I’m not all that much of a Type A overachiever. “No, you’re really quite Beta,” my training partner Tia would say (and frankly, I know some men who would tell you I’m downright submissive). As I looked around at whom I was racing with — a bunch of crazy, middle-aged executives with something to prove — I realized I had. a janky old bike, hand-me-down gear, and used wetsuit. The tri-geeks clutched their pearls and screamed, “Dear God, his bike frame is ALUMINUM!”
The truth is, this whole thing started with a good ol’ dose of stereotypically gay, body dysmorphia. I mean, I’ve always kept fit, but I wanted to be in “the best shape of my life.” And with that proclamation, Tia (a TV executive, big shocker) grabbed me by the hand and laid out a schedule for what would be the most exhausting year in existence.

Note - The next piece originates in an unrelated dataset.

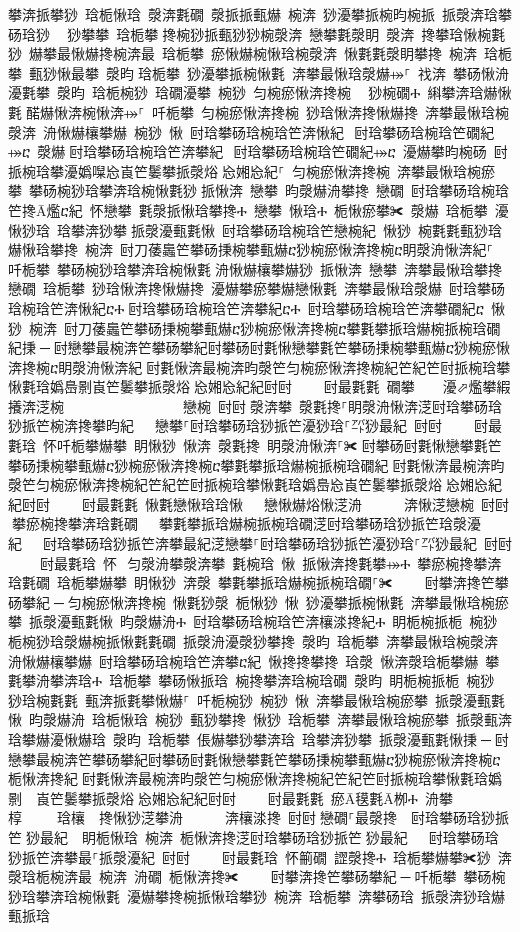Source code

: ﻿\documentclass[output=paper]{langsci/langscibook}
\begin{document}
攀渀挀攀猀 琀栀愀琀 漀渀氀礀 漀挀挀甀爀 椀渀 猀瀀攀挀椀昀椀挀 挀漀渀琀攀砀琀猀 ⠀猀攀攀 琀栀攀਀搀椀猀挀甀猀猀椀漀渀 戀攀氀漀眀 漀渀 搀攀琀愀椀氀猀 爀攀最愀爀搀椀渀最 琀栀攀 瘀愀爀椀愀琀椀漀渀 愀氀氀漀眀攀搀 椀渀 琀栀攀 甀猀愀最攀 漀昀਀琀栀攀 猀瀀攀挀椀愀氀 渀攀最愀琀漀爀⤀⸀ 䄀渀 攀砀愀洀瀀氀攀 漀昀 琀栀椀猀 琀礀瀀攀 椀猀 匀椀瘀愀渀搀椀 ⠀猀椀礀Ⰰ 䌀攀渀琀爀愀氀਀䤀爀愀渀椀愀渀⤀⸀ 吀栀攀 匀椀瘀愀渀搀椀 猀琀愀渀搀愀爀搀 渀攀最愀琀椀漀渀 洀愀爀欀攀爀 椀猀 愀 尀琀攀砀琀椀琀笀渀愀紀⠀尀琀攀砀琀椀琀笀礀紀⤀ⴀ 漀爀਀尀琀攀砀琀椀琀笀渀攀紀⠀尀琀攀砀琀椀琀笀礀紀⤀ⴀ 瀀爀攀昀椀砀 尀挀椀琀攀瀀嬀㘀㤀崀笀䰀攀挀漀焀㄀㤀㜀㤀紀⸀ 匀椀瘀愀渀搀椀 渀攀最愀琀椀瘀攀 攀砀椀猀琀攀渀琀椀愀氀猀਀挀愀渀 戀攀 昀漀爀洀攀搀 戀礀 尀琀攀砀琀椀琀笀搀Ā爁ⴀ紀 怀戀攀 氀漀挀愀琀攀搀Ⰰ 戀攀 愀琀Ⰰ 栀愀瘀攀✀ 漀爀 琀栀攀 瀀愀猀琀 琀攀渀猀攀਀挀漀瀀甀氀愀 尀琀攀砀琀椀琀笀戀椀紀 愀猀 椀氀氀甀猀琀爀愀琀攀搀 椀渀 尀刀䔀䘀笀攀砀㨀椀攀甀爀ⴀ猀椀瘀愀渀搀椀ⴀ眀漀洀愀渀紀⸀ 吀栀攀 攀砀椀猀琀攀渀琀椀愀氀਀洀愀爀欀攀爀猀 挀愀渀 戀攀 渀攀最愀琀攀搀 戀礀 琀栀攀 猀琀愀渀搀愀爀搀 瀀爀攀瘀攀爀戀愀氀 渀攀最愀琀漀爀 尀琀攀砀琀椀琀笀渀愀紀ⴀⰀ਀尀琀攀砀琀椀琀笀渀攀紀ⴀⰀ 尀琀攀砀琀椀琀笀渀攀礀紀ⴀ 愀猀 椀渀 尀刀䔀䘀笀攀砀㨀椀攀甀爀ⴀ猀椀瘀愀渀搀椀ⴀ攀氀攀挀琀爀椀挀椀琀礀紀㨀਀─਀尀戀攀最椀渀笀攀砀攀紀尀攀砀尀氀愀戀攀氀笀攀砀㨀椀攀甀爀ⴀ猀椀瘀愀渀搀椀ⴀ眀漀洀愀渀紀਀尀氀愀渀最椀渀昀漀笀匀椀瘀愀渀搀椀紀笀紀笀尀挀椀琀攀愀氀琀嬀㠀㔀崀笀䰀攀挀漀焀㄀㤀㜀㤀紀紀尀尀਀    尀最氀氀 礀攀    瀀⬀爁攀縀攁渀㴀椀                 戀椀 尀尀਀漀渀攀 漀氀搀⸀眀漀洀愀渀㴀尀琀攀砀琀猀挀笀椀渀搀攀昀紀   戀攀⸀尀琀攀砀琀猀挀笀瀀猀琀⸀㌀猀最紀 尀尀਀    尀最氀琀 怀吀栀攀爀攀 眀愀猀 愀渀 漀氀搀 眀漀洀愀渀⸀✀਀尀攀砀尀氀愀戀攀氀笀攀砀㨀椀攀甀爀ⴀ猀椀瘀愀渀搀椀ⴀ攀氀攀挀琀爀椀挀椀琀礀紀਀尀氀愀渀最椀渀昀漀笀匀椀瘀愀渀搀椀紀笀紀笀尀挀椀琀攀愀氀琀嬀㠀㤀崀笀䰀攀挀漀焀㄀㤀㜀㤀紀紀尀尀਀    尀最氀氀 愀氀戀愀琀琀愀   戀愀爀焀愀㴀洀      渀愀㴀戀椀 尀尀਀攀瘀椀搀攀渀琀氀礀   攀氀攀挀琀爀椀挀椀琀礀㴀尀琀攀砀琀猀挀笀琀漀瀀紀   尀琀攀砀琀猀挀笀渀攀最紀㴀戀攀⸀尀琀攀砀琀猀挀笀瀀猀琀⸀㌀猀最紀 尀尀਀    尀最氀琀 怀⠀匀漀洀攀漀渀攀 氀椀琀 愀 挀愀渀搀氀攀⤀Ⰰ 攀瘀椀搀攀渀琀氀礀 琀栀攀爀攀 眀愀猀 渀漀 攀氀攀挀琀爀椀挀椀琀礀⸀✀਀    尀攀渀搀笀攀砀攀紀਀─਀匀椀瘀愀渀搀椀 愀氀猀漀 栀愀猀 愀 猀瀀攀挀椀愀氀 渀攀最愀琀椀瘀攀 挀漀瀀甀氀愀 昀漀爀洀Ⰰ 尀琀攀砀琀椀琀笀渀欀渁搀紀Ⰰ 眀栀椀挀栀 椀猀 栀椀猀琀漀爀椀挀愀氀氀礀 挀漀洀瀀漀猀攀搀 漀昀 琀栀攀 渀攀最愀琀椀漀渀 洀愀爀欀攀爀 尀琀攀砀琀椀琀笀渀攀ⴀ紀 愀搀搀攀搀 琀漀 愀渀漀琀栀攀爀 攀氀攀洀攀渀琀Ⰰ 琀栀攀 攀砀愀挀琀 椀搀攀渀琀椀琀礀 漀昀 眀栀椀挀栀 椀猀 猀琀椀氀氀 甀渀挀氀攀愀爀⸀ 吀栀椀猀 椀猀 愀 渀攀最愀琀椀瘀攀 挀漀瀀甀氀愀 昀漀爀洀 琀栀愀琀 椀猀 甀猀攀搀 愀猀 琀栀攀 渀攀最愀琀椀瘀攀 挀漀甀渀琀攀爀瀀愀爀琀 漀昀 琀栀攀 倀爀攀猀攀渀琀 琀攀渀猀攀 挀漀瀀甀氀愀㨀਀─਀尀戀攀最椀渀笀攀砀攀紀尀攀砀尀氀愀戀攀氀笀攀砀㨀椀攀甀爀ⴀ猀椀瘀愀渀搀椀ⴀ栀愀渀搀紀਀尀氀愀渀最椀渀昀漀笀匀椀瘀愀渀搀椀紀笀紀笀尀挀椀琀攀愀氀琀嬀㄀㔀　崀笀䰀攀挀漀焀㄀㤀㜀㤀紀紀尀尀਀    尀最氀氀 瘀Ā氁氀Ā栁Ⰰ 洀攀    ਀椁     琀欀 搀愀猀㴀攀洀      渀欀渁搀 尀尀਀戀礀⸀最漀搀  尀琀攀砀琀猀挀笀㄀猀最紀  眀栀愀琀 椀渀 栀愀渀搀㴀尀琀攀砀琀猀挀笀㄀猀最紀   尀琀攀砀琀猀挀笀渀攀最⸀挀漀瀀紀 尀尀਀    尀最氀琀 怀䈀礀 䜀漀搀Ⰰ 琀栀攀爀攀✀猀 渀漀琀栀椀渀最 椀渀 洀礀 栀愀渀搀✀਀    尀攀渀搀笀攀砀攀紀਀─਀吀栀攀 攀砀椀猀琀攀渀琀椀愀氀 瀀爀攀搀椀挀愀琀攀猀 椀渀 琀栀攀 渀攀砀琀 挀漀渀猀琀爀甀挀琀
\end{document}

• Swim Tuesdays, Fridays, Sundays: Practice with West Hollywood Aquatics
• Bike Thursdays, Saturdays: Distance ride (LA Tri Club or Independent Group)
• Run Mondays, Wednesdays
• Brick (two or more exercises) Sunday (Swim, Run) Thursday (Bike, Run)
• Rest Resting the body is important for training I figured I’d always miss/skip a session at least once a week.

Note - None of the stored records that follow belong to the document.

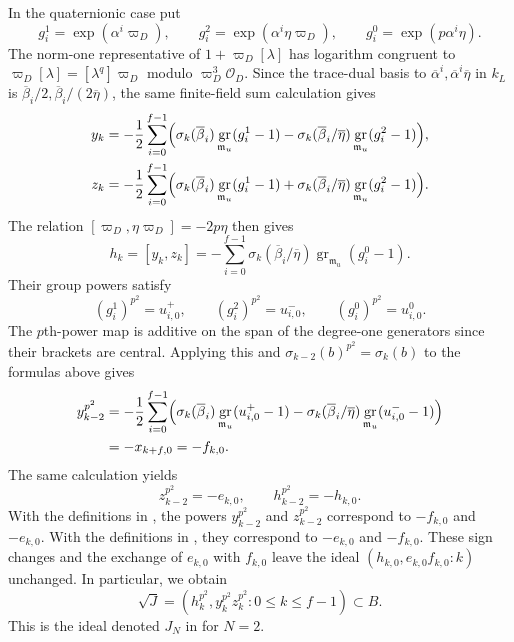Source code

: \documentclass[11pt]{article}
\numberwithin{equation}{section}
\theoremstyle{definition}
\theoremstyle{remark}
\newcommand{\cO}{\mathcal O}
\DeclareMathOperator{\gr}{gr}
\begin{document}
In the quaternionic case put
\[
 g_i^1=\exp(\alpha^i\varpi_D),\qquad
 g_i^2=\exp(\alpha^i\eta\varpi_D),\qquad
 g_i^0=\exp(p\alpha^i\eta).
\]
The norm-one representative of $1+\varpi_D[\lambda]$
has logarithm congruent to
$\varpi_D[\lambda]=[\lambda^q]\varpi_D$ modulo
$\varpi_D^3\cO_D$. Since the trace-dual basis to
$\overline\alpha^i,\overline\alpha^i\overline\eta$ in $k_L$
is $\overline\beta_i/2,\overline\beta_i/(2\overline\eta)$,
the same finite-field sum calculation gives
\[
 \begin{aligned}
 y_k&=-\frac12\sum_{i=0}^{f-1}\Bigl(
       \sigma_k(\overline\beta_i)\gr_{\mathfrak m_u}(g_i^1-1)
       -\sigma_k(\overline\beta_i/\overline\eta)
                                  \gr_{\mathfrak m_u}(g_i^2-1)\Bigr),\\
 z_k&=-\frac12\sum_{i=0}^{f-1}\Bigl(
       \sigma_k(\overline\beta_i)\gr_{\mathfrak m_u}(g_i^1-1)
       +\sigma_k(\overline\beta_i/\overline\eta)
                                  \gr_{\mathfrak m_u}(g_i^2-1)\Bigr).
 \end{aligned}
\]
The relation $[\varpi_D,\eta\varpi_D]=-2p\eta$ then gives
\[
 h_k=[y_k,z_k]
     =-\sum_{i=0}^{f-1}\sigma_k(\overline\beta_i/\overline\eta)
                                      \gr_{\mathfrak m_u}(g_i^0-1).
\]
Their group powers satisfy
\[
 (g_i^1)^{p^2}=u^+_{i,0},\qquad
 (g_i^2)^{p^2}=u^-_{i,0},\qquad
 (g_i^0)^{p^2}=u^0_{i,0}.
\]
The $p$th-power map is
additive on the span of the degree-one generators since their
brackets are central. Applying this and
$\sigma_{k-2}(b)^{p^2}=\sigma_k(b)$ to the formulas above gives
\[
 \begin{aligned}
 y_{k-2}^{p^2}
 &=-\frac12\sum_{i=0}^{f-1}\Bigl(
       \sigma_k(\overline\beta_i)\gr_{\mathfrak m_u}(u^+_{i,0}-1)
       -\sigma_k(\overline\beta_i/\overline\eta)
                                  \gr_{\mathfrak m_u}(u^-_{i,0}-1)\Bigr)\\
 &=-x_{k+f,0}=-f_{k,0}.
 \end{aligned}
\]
The same calculation yields
\[
 z_{k-2}^{p^2}=-e_{k,0},\qquad h_{k-2}^{p^2}=-h_{k,0}.
\]
With the definitions in \cite[\S~2.3]{HW24}, the powers
$y_{k-2}^{p^2}$ and $z_{k-2}^{p^2}$ correspond to $-f_{k,0}$ and
$-e_{k,0}$. With the definitions in \cite[(3.1), (3.17)]{BHH25},
they correspond to $-e_{k,0}$ and $-f_{k,0}$.
These sign changes and the exchange of $e_{k,0}$ with $f_{k,0}$
leave the ideal $(h_{k,0},e_{k,0}f_{k,0}:k)$ unchanged.
In particular, we obtain
\[
 \sqrt J=(h_k^{p^2},y_k^{p^2}z_k^{p^2}:0\leq k\leq f-1)
                         \subset B.
\]
This is the ideal denoted $J_N$ in \cite[\S~5]{Sor26a} for $N=2$.
\end{document}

• Training races Malibu Triathlon, L.A. Marathon, Breathless Agony Bike Race (yes, it’s actually called that), Vineman Half Ironman. Ouch.
If was going to take this seriously, and actually put my mind to overachieving I was going to have to sacrifice something. So I gave up drinking. Cold Turkey. If only one beer affects how I wake up the next morning, and I have to wake up at 5 a.m. on a Saturday morning to bike a 100 miles, there’s just no room for alcohol. Thus, for the next year, I was that loser who, when my friends would call saying, “Let’s go get drinks,” I would say, “Sorry, I got to be up in the morning so… I’m just gonna watch Good Wife and go to bed early.”
And as my distances began to get longer and longer, my absences started to get more frequent. My friends would ask, “What are you doing Sunday?”
“Ooooh, I have swim practice, then I run on Sundays.”
“Bike day, can’t.”
Eventually people gave up and pronounced me dead to them. “Yeah, most of my friends know that when I’m training they won’t see me for like a year,” Tia informed me. “It’s just us now, dude.” Great.
And the occasional times that you did see me in public? I was like a fat kid eating cake. At numerous Hollywood parties where no one ate anything (naturally) the gays would stare as I hovered over the catering table, shoving my face like Cookie Monster, and talking with my mouth full at the same time.